Je ne réfléchis pas et sors du salon, récupère mon manteau sur la rampe de l’escalier et me précipite jusqu’à ma voiture. Je ne pense pas à Liam qui n’a plus de moyen de locomotion pour rentrer, ni à Evan qui doit avoir la mâchoire douloureuse, tout ce qui emplit mon esprit alors que je démarre, ce sont les mots de mon meilleur ami, le fait que tout ça va remonter aux oreilles de ma mère très rapidement, que notre équilibre bancal va se casser la figure à vitesse grand V.
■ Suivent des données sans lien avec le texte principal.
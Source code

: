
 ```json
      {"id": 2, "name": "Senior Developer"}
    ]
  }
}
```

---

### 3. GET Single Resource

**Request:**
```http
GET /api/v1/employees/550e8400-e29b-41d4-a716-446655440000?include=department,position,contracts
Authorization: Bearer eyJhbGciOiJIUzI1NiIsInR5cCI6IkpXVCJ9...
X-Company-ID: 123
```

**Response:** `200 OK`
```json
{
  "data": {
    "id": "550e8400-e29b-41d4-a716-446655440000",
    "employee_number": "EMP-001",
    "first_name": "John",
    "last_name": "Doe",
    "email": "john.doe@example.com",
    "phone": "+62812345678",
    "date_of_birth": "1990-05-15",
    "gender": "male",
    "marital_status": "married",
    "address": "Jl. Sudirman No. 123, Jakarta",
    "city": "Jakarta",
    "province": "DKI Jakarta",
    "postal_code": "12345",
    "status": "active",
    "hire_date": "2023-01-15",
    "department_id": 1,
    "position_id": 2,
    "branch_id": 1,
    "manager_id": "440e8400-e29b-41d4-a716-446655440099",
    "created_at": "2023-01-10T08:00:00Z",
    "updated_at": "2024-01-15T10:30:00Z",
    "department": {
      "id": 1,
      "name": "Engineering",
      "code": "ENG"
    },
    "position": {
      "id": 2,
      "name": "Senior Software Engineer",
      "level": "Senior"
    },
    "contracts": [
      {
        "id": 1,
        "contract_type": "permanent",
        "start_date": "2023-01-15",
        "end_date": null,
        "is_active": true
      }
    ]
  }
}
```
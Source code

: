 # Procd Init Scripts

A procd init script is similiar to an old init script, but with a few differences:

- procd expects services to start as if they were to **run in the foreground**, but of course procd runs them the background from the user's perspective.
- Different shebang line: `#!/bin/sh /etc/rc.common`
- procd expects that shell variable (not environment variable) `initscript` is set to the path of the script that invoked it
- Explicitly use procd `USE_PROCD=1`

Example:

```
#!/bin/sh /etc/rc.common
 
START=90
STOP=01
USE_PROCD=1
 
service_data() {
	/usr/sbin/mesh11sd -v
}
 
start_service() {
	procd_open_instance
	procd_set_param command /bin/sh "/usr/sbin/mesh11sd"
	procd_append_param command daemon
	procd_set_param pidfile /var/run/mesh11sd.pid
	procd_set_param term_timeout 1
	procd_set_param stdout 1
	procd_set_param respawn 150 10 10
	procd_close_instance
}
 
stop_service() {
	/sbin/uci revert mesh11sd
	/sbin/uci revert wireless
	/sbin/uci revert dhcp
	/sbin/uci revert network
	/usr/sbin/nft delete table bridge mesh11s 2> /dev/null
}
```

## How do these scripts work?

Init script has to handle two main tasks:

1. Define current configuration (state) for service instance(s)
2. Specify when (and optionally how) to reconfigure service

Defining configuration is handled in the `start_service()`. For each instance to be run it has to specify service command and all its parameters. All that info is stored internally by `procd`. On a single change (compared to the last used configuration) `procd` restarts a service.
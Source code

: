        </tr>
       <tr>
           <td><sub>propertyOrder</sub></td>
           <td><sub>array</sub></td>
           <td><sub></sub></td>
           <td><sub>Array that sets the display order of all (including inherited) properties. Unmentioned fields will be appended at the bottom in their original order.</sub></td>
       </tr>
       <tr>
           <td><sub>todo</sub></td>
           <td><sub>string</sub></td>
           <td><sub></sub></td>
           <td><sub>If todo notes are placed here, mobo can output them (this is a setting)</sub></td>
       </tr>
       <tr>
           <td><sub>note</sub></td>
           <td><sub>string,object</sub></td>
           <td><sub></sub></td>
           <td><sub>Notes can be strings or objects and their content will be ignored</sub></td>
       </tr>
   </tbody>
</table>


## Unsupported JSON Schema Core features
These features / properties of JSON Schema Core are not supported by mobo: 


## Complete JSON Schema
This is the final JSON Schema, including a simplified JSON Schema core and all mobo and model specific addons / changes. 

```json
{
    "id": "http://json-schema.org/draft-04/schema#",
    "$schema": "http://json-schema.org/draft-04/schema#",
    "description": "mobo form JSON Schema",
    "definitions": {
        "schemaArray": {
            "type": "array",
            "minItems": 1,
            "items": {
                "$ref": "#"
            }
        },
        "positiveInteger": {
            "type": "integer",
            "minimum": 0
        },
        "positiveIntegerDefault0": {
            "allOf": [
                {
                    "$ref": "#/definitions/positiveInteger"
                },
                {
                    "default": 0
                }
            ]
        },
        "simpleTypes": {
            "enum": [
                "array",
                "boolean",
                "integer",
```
Je n’arrive pas à croire qu’Evan ait lâché ça comme ça, et je me mets à imaginer le genre de réflexions que je vais entendre, maintenant que tout le monde va être au courant. Après l’épisode de la bibliothèque et mon aller simple pour l’Enfer, je ne doute pas que la suite promet d’être encore plus salée. J’ai envie de fuir tout ça, je voudrais vivre ma vie sans craindre le jugement de personne, poursuivre ma grossesse dans un environnement serein, et je crains que le peu de sérénité que j’avais jusqu’à présent s’est fait la malle.
J’essuie rageusement mes yeux en passant devant le campus pour rentrer à la maison, et râle intérieurement contre ces fichues hormones de grossesse qui me rendent encore plus émotive. J’en veux énormément à mon ami de ne pas avoir tenu sa langue, et je me rends compte que contrairement à ce que je pensais, je n’étais clairement pas prête à avouer à ma mère et à Jim que Liam et moi sommes ensemble. Et je me trouve stupide de ne pas assumer mes choix, c’est un peu comme si je n’assumais pas cet enfant qui va naître. Il mérite certainement mieux qu’une mère comme moi, et ce constat ne fait qu’accroître mes larmes.
Ma soirée vire au cauchemar total, et je ne crois pas si bien dire. En une fraction de seconde, je vois la voiture sur ma droite, ses phares qui m’éblouissent et je sais que la suite des événements ne va pas être joyeuse. Je freine brusquement pour l’éviter, mais mon corps est propulsé contre la portière et l’impact est brutal et bruyant. Ma vue se brouille, les lumières de la ville perdent de leur intensité et le noir emplit l’espace.